Illuminations are secular Autumn festivals of electric light held in several English cities, towns and villages, in particular:
Blackpool (1879–present)
Matlock Bath (1897–present)
Mousehole (1963–present)
Sunderland (actually Roker and Seaburn Illuminations; 1937–1959, 1986–1990s, 2012–present).

Blackpool Illuminations

Blackpool Illuminations run for 66 days each year. They switch on in late August with a star-studded 'Switch On' show and run to early November.

The 2006 Switch On was carried out by Dale Winton and the crowd were entertained by a host of acts including Peter Kay. David Tennant, a previous Doctor Who and past star of the Blackpool (television) television series, switched on the Lights in 2007. New for 2007 are a section outside the Tower called DecoDance, these were designed by Laurence Llewelyn-Bowen additionally new Doctor Who illuminations have been erected outside the Dr Who exhibition.

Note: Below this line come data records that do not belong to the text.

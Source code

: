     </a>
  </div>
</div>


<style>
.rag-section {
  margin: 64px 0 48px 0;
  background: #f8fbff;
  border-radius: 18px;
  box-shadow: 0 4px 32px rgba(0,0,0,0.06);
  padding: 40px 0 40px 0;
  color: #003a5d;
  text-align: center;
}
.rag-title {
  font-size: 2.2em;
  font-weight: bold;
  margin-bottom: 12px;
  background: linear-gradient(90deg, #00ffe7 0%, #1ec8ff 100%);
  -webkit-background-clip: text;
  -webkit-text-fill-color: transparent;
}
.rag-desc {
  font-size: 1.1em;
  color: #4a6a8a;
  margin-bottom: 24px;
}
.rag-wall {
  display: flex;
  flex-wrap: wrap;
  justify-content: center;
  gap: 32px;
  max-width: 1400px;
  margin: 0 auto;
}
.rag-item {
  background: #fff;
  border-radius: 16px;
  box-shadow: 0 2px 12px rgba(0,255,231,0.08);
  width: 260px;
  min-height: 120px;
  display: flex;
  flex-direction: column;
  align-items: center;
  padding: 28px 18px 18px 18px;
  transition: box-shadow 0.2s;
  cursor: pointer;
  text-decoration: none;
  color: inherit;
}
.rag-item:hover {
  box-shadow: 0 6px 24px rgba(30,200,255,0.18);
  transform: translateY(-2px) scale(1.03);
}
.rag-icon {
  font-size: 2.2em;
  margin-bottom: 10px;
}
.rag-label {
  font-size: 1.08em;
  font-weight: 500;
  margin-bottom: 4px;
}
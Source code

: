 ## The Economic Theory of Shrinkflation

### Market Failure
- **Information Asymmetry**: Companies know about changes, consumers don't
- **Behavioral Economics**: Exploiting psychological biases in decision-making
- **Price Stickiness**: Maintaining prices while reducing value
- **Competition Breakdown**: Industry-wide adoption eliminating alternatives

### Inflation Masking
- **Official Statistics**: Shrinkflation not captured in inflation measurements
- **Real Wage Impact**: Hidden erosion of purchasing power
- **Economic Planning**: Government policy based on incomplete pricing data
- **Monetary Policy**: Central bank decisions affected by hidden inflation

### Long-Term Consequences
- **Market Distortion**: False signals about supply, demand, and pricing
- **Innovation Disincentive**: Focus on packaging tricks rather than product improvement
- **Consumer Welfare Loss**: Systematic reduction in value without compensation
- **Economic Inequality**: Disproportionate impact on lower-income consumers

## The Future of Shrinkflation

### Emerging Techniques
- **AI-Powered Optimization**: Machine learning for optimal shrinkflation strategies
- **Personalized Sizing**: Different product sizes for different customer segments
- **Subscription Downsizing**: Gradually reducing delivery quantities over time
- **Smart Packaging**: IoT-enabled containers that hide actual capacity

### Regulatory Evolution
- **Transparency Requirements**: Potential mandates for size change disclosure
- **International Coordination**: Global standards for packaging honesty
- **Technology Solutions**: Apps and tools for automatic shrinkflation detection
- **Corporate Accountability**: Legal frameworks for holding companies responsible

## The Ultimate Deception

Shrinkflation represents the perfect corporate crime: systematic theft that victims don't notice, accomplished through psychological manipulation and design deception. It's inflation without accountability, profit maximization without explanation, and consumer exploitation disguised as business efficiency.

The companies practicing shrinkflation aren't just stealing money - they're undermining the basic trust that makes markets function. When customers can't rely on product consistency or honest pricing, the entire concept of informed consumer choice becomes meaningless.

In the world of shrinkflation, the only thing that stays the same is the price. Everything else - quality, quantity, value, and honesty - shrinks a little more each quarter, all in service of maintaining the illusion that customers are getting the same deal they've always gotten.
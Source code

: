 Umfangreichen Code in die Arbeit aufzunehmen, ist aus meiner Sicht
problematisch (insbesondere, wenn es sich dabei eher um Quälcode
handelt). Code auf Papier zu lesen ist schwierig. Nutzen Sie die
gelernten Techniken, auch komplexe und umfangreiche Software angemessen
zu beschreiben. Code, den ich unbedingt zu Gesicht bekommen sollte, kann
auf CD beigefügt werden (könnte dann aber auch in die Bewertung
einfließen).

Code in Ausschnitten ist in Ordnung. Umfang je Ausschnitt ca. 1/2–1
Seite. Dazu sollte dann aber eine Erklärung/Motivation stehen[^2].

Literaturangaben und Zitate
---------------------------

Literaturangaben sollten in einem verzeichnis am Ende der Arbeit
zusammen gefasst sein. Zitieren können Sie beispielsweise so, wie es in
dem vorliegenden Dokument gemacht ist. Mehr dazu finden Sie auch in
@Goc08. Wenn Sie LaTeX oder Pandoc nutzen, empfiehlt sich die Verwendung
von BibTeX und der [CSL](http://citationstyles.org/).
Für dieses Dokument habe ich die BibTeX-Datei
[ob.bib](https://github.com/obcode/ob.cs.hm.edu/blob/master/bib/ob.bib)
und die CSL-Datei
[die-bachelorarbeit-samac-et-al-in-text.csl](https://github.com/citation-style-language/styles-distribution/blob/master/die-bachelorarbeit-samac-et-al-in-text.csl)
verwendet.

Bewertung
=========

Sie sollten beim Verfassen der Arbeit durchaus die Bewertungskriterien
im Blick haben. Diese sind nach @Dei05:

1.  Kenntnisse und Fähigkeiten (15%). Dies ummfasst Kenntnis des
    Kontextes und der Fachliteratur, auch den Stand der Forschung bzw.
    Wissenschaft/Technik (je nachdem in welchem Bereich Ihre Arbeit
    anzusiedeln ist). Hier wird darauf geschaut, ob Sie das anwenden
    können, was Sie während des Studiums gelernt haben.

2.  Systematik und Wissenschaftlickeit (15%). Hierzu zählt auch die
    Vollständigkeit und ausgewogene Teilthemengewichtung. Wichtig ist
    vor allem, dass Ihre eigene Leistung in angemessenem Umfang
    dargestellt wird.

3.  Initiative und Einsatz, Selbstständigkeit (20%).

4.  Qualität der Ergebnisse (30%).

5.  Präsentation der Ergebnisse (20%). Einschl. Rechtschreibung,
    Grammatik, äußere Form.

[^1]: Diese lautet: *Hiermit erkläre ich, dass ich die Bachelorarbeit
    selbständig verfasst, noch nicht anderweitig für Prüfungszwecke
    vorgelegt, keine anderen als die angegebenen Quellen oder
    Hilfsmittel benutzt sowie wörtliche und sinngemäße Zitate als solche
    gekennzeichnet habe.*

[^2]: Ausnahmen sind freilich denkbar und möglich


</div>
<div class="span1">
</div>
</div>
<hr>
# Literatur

At six miles (9.65 kilometres) long and using over one million bulbs, the Blackpool Illuminations are an awesome spectacle. The Blackpool Illuminations consist of a wide variety of light displays: lasers, neon, light bulbs, fibre optics, searchlights and floodlighting. In 2006, there were more than 500 scenic designs and features. There are set pieces made out of wood studded with light bulbs; the characters and objects portrayed seem to “move” by way of winking lights. Three-dimensional illuminated scenes are also popular. There are over 500 road features attached to lamp posts linked together with festoon lighting. Strings of lights along the structure of buildings pick out landmarks in luminous detail – you can always make out the Blackpool Tower and the Pleasure Beach Blackpool rides in this way.

Morecambe Illuminations  
Morecambe's Illuminations once filled the promenade and gardens with a "spectacular wonderland of light" And in the resort's main park - Happy Mount Park. The lights ran from 1919 until 1996, famous faces such as Roger Moore and Noel Edmonds and even the towns most famous son and his companion, Morecambe and Wise were called upon to switch the Illuminations on for each season.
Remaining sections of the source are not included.